:: RECORDS FOR PROCESSING ::
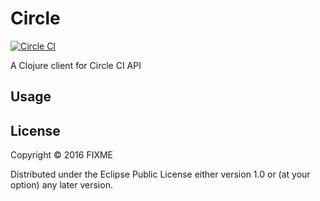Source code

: # Circle

[![Circle CI](https://circleci.com/gh/owainlewis/circle-clj.svg?style=svg)](https://circleci.com/gh/owainlewis/circle-clj)

A Clojure client for Circle CI API

## Usage

## License

Copyright © 2016 FIXME

Distributed under the Eclipse Public License either version 1.0 or (at
your option) any later version.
:::
WORK ITEM
Where pictures occur in the material above, omit them and return everything else exactly.

ANSWER TO THIS EXERCISE
Source code

: # Circle

[![Circle CI](https://circleci.com/gh/owainlewis/circle-clj.svg?style=svg)](https://circleci.com/gh/owainlewis/circle-clj)

A Clojure client for Circle CI API

## Usage

## License

Copyright © 2016 FIXME

Distributed under the Eclipse Public License either version 1.0 or (at
your option) any later version.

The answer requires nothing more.